**Task data**
<<<<

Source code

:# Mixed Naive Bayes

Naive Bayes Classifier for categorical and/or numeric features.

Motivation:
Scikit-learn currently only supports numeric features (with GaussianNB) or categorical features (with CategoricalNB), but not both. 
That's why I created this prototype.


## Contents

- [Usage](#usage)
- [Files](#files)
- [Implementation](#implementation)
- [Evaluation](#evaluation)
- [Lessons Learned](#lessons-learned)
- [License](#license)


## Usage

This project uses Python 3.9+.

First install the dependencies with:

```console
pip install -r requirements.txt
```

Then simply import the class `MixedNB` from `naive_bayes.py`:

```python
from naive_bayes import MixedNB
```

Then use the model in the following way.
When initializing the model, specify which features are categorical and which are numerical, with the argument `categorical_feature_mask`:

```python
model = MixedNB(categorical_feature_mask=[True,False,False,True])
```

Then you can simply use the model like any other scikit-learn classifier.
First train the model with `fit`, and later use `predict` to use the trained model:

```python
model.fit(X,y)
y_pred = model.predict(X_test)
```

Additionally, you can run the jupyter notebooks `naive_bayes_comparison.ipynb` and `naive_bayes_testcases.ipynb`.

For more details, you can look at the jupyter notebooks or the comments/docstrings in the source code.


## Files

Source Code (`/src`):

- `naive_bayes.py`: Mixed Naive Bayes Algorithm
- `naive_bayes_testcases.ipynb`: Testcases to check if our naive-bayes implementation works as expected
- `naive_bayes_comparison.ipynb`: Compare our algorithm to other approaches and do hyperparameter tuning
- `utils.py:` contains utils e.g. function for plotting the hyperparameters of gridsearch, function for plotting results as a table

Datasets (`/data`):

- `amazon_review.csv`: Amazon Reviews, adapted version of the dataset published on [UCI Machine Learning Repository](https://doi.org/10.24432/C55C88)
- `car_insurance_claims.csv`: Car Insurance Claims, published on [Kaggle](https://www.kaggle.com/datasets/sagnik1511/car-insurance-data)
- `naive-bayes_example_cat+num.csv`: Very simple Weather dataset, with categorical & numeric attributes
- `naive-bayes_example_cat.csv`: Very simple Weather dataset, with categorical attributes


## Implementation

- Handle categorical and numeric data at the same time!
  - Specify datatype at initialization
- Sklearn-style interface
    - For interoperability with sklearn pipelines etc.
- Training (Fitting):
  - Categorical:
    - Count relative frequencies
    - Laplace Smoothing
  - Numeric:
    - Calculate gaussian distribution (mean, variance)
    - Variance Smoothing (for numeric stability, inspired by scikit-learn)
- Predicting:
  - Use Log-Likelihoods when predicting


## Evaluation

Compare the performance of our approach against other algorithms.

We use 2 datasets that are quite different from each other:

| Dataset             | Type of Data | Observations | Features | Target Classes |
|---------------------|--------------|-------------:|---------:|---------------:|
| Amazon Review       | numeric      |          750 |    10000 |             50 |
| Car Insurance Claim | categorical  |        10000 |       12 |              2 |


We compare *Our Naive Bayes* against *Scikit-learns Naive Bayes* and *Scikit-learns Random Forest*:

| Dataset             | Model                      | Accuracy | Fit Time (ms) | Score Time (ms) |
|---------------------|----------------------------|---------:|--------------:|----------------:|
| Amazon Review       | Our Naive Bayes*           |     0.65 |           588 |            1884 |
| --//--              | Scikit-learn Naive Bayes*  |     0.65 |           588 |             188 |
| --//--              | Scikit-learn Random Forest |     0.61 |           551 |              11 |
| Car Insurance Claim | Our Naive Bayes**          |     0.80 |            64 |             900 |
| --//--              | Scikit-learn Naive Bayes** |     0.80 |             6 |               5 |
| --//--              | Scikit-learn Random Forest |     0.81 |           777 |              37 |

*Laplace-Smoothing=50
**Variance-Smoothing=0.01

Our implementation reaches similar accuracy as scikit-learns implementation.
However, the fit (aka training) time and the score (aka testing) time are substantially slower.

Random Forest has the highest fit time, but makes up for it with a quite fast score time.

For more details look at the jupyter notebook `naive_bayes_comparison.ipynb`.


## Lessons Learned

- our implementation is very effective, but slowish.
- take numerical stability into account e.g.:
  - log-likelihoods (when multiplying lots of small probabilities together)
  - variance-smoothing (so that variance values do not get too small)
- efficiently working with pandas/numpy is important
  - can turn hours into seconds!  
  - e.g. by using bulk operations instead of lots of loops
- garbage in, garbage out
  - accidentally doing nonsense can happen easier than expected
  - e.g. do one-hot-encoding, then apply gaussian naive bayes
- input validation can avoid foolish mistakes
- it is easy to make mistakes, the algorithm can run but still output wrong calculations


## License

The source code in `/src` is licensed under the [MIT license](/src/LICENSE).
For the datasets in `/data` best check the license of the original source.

>>>>
<<<<

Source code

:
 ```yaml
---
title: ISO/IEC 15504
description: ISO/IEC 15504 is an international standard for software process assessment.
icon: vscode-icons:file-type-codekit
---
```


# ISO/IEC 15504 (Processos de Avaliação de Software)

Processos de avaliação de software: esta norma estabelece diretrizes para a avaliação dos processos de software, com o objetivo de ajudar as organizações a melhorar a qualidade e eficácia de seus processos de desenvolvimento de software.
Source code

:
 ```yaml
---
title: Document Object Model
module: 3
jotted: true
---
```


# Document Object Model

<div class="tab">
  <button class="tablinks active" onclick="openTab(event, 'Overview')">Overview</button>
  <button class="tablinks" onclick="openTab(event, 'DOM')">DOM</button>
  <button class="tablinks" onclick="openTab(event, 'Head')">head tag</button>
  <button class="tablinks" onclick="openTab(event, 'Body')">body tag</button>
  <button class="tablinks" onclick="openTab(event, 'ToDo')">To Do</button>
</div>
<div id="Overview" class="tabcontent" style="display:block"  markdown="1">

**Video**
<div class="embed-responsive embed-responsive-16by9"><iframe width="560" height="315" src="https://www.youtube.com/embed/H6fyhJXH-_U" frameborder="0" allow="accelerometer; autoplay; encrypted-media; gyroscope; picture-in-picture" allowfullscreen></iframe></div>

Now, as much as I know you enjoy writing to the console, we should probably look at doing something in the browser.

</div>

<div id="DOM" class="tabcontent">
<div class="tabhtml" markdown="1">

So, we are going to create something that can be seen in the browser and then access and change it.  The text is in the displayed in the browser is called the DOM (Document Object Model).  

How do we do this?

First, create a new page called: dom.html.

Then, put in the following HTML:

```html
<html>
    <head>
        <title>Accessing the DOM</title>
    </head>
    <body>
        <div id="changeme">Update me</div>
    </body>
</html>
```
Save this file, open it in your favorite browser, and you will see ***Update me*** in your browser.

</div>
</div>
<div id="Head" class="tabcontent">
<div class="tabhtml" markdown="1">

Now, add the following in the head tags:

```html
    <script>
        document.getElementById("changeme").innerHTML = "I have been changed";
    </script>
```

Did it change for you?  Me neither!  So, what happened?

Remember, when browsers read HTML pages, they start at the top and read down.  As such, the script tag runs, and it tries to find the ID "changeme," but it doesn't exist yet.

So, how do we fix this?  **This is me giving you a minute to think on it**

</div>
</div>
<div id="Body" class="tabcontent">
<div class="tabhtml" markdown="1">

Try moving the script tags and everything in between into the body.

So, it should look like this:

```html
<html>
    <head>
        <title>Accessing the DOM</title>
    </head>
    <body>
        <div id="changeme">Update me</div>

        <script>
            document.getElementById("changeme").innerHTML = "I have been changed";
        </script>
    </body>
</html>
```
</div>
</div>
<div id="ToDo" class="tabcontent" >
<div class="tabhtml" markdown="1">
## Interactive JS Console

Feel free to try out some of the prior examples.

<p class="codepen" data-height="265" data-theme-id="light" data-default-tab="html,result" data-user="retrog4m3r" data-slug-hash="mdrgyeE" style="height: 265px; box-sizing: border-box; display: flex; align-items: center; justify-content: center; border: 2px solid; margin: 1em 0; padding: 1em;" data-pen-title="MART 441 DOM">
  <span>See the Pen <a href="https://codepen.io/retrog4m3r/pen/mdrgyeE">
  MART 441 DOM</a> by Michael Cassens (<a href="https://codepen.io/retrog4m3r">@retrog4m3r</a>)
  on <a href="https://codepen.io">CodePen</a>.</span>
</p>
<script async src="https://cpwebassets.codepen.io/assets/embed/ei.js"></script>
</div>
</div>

>>>>

**Exercise requirements**
Go through the listing above and find each line that contains "ipynb", then copy it.

**Output of the exercise**
Additionally, you can run the jupyter notebooks `naive_bayes_comparison.ipynb` and `naive_bayes_testcases.ipynb`.
- `naive_bayes_testcases.ipynb`: Testcases to check if our naive-bayes implementation works as expected
- `naive_bayes_comparison.ipynb`: Compare our algorithm to other approaches and do hyperparameter tuning
For more details look at the jupyter notebook `naive_bayes_comparison.ipynb`.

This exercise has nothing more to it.